[Agda] merging identical proofs?

[Twan van Laarhoven]

In this case I would just write the proof with `cong₂` as

     correct : (t : Term) → interp t ≡ interp (f t)
     correct (Int n) = refl
     correct (Add (Int zero) t₁) = correct t₁
     correct (Add (Int (suc x)) t₁) = cong₂ _+_ (correct (Int (suc x)))
                                                (correct t₁)
     correct (Add (Add t t₁) t₂) = cong₂ _+_ (correct (Add t t₁)) (correct t₂)
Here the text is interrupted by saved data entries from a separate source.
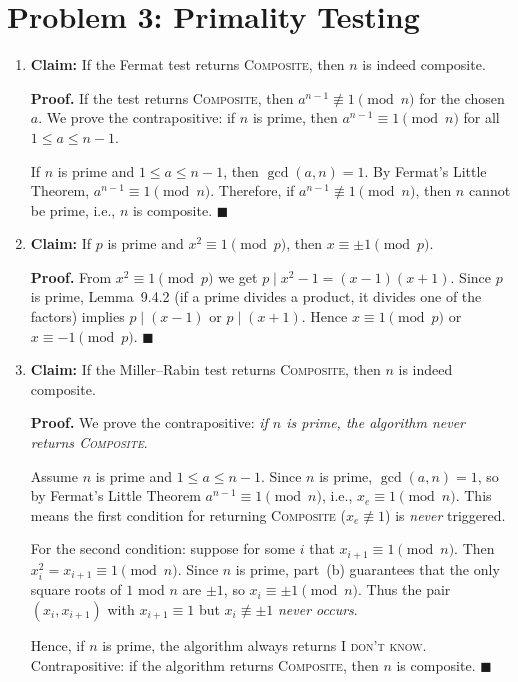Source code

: \documentclass[11pt]{article}
\begin{document}
\section*{Problem 3: Primality Testing}
\begin{enumerate}[label=\textbf{(\alph*)}]

\item \textbf{Claim:} If the Fermat test returns \textsc{Composite}, then $n$ is indeed composite.

\textbf{Proof.} If the test returns \textsc{Composite}, then $a^{n-1}\not\equiv 1\pmod{n}$ for the chosen $a$. We prove the contrapositive: if $n$ is prime, then $a^{n-1}\equiv 1\pmod{n}$ for all $1\le a\le n-1$.

If $n$ is prime and $1\le a\le n-1$, then $\gcd(a,n)=1$. By Fermat's Little Theorem, $a^{n-1}\equiv 1\pmod{n}$. Therefore, if $a^{n-1}\not\equiv 1\pmod{n}$, then $n$ cannot be prime, i.e., $n$ is composite. $\blacksquare$

\item \textbf{Claim:} If $p$ is prime and $x^2\equiv 1\pmod{p}$, then $x\equiv \pm 1\pmod{p}$.

\textbf{Proof.} From $x^2\equiv 1\pmod{p}$ we get $p\mid x^2 - 1 = (x-1)(x+1)$. Since $p$ is prime, Lemma~9.4.2 (if a prime divides a product, it divides one of the factors) implies $p\mid (x-1)$ or $p\mid(x+1)$. Hence $x\equiv 1\pmod{p}$ or $x\equiv -1\pmod{p}$. $\blacksquare$

\item \textbf{Claim:} If the Miller--Rabin test returns \textsc{Composite}, then $n$ is indeed composite.

\textbf{Proof.} We prove the contrapositive: \emph{if $n$ is prime, the algorithm never returns \textsc{Composite}}.

Assume $n$ is prime and $1\le a\le n-1$. Since $n$ is prime, $\gcd(a,n)=1$, so by Fermat's Little Theorem $a^{n-1}\equiv 1\pmod{n}$, i.e., $x_e\equiv 1\pmod{n}$. This means the first condition for returning \textsc{Composite} ($x_e\not\equiv 1$) is \emph{never} triggered.

For the second condition: suppose for some $i$ that $x_{i+1}\equiv 1\pmod{n}$. Then $x_i^2 = x_{i+1}\equiv 1\pmod{n}$. Since $n$ is prime, part~(b) guarantees that the only square roots of $1$ mod $n$ are $\pm 1$, so $x_i\equiv\pm 1\pmod{n}$. Thus the pair $(x_i, x_{i+1})$ with $x_{i+1}\equiv 1$ but $x_i\not\equiv\pm 1$ \emph{never occurs}.

Hence, if $n$ is prime, the algorithm always returns \textsc{I don't know}. Contrapositive: if the algorithm returns \textsc{Composite}, then $n$ is composite. $\blacksquare$

\end{enumerate}
\end{document}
Note that you shouldn't use `with` to match on the argument `t`, because then 
the termination checker can not see that the argument passed to the recursive 
call is smaller.

If you want to only write these identical cases once, then there should also be 
just a single corresponding case in `f`. You can do this with a separate view:

     zero-view : (t : Term) → Maybe (t ≡ Int 0)
     zero-view (Int zero) = just refl
     zero-view (Int (suc x)) = nothing
     zero-view (Add t t₁) = nothing

     f' : Term → Term
     f' (Int n) = Int n
     f' (Add t t₁) with zero-view t
     f' (Add .(Int 0) t₁) | just refl = f' t₁
     f' (Add t t₁)        | nothing   = Add (f' t) (f' t₁)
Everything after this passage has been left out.